Give, as a bare number, the count of lines below that contain "omnistrate".

═════ DATA SECTION

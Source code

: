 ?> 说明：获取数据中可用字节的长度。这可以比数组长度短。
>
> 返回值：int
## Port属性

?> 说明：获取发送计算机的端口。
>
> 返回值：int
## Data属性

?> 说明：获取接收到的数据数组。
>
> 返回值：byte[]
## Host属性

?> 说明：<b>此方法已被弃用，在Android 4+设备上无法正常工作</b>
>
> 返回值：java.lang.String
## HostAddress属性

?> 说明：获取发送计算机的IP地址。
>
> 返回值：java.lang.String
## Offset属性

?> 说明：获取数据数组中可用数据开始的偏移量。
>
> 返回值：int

══════════
═════ DATA SECTION

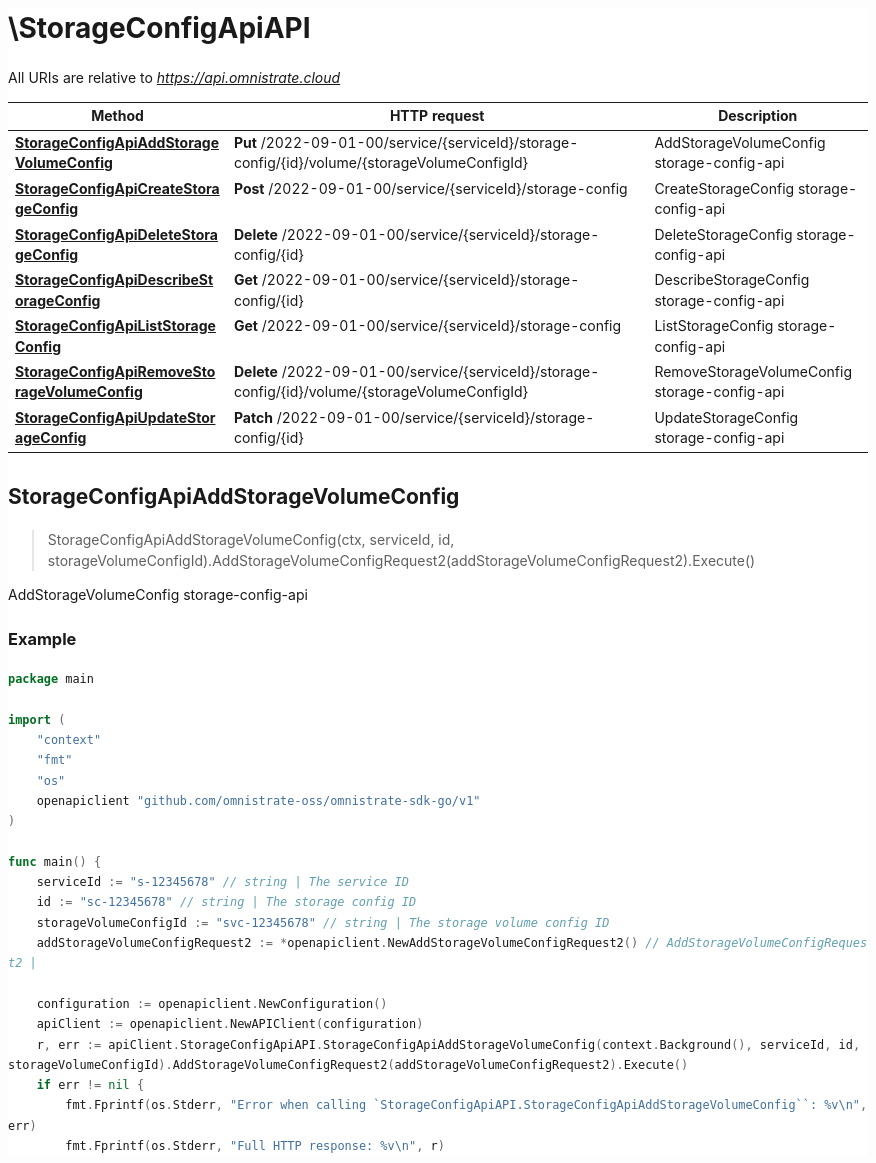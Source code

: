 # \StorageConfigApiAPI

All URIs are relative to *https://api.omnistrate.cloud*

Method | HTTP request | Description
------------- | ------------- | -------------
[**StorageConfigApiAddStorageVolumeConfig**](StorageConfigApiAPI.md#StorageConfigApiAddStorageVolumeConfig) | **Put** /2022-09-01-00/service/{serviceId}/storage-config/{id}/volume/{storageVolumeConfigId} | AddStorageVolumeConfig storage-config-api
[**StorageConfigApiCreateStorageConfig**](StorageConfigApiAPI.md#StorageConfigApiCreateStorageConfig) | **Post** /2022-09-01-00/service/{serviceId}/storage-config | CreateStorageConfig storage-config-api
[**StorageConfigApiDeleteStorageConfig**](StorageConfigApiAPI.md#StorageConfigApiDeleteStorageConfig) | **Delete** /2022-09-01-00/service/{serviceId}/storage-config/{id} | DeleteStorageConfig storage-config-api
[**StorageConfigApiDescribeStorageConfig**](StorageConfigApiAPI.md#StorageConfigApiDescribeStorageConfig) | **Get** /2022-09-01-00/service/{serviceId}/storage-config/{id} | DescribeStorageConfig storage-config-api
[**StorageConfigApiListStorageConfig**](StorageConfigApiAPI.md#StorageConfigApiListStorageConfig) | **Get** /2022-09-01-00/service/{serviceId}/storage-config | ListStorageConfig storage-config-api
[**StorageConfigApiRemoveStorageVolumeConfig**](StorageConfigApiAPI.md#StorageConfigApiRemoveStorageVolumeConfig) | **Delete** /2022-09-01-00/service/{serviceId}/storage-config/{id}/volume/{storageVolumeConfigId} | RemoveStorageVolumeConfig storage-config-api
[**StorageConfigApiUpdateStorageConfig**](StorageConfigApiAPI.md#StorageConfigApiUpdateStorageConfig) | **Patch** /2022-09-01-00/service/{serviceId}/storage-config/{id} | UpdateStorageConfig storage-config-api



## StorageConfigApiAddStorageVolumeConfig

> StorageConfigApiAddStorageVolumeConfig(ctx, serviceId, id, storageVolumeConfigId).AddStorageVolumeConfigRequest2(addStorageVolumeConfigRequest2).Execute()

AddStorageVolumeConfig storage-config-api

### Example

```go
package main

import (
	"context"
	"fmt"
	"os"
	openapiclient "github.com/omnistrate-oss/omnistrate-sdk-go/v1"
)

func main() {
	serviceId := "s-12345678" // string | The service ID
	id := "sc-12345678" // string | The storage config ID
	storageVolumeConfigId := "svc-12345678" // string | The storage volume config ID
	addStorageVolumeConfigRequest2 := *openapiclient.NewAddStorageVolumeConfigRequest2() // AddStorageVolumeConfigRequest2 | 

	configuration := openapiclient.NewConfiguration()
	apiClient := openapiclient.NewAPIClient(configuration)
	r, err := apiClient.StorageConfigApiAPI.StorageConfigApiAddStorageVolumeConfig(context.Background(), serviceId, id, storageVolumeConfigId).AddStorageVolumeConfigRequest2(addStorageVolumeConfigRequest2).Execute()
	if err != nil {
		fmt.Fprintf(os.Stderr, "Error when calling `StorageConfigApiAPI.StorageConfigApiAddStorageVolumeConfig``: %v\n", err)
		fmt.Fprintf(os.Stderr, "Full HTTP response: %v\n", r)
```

══════════

> **OUTPUT**
2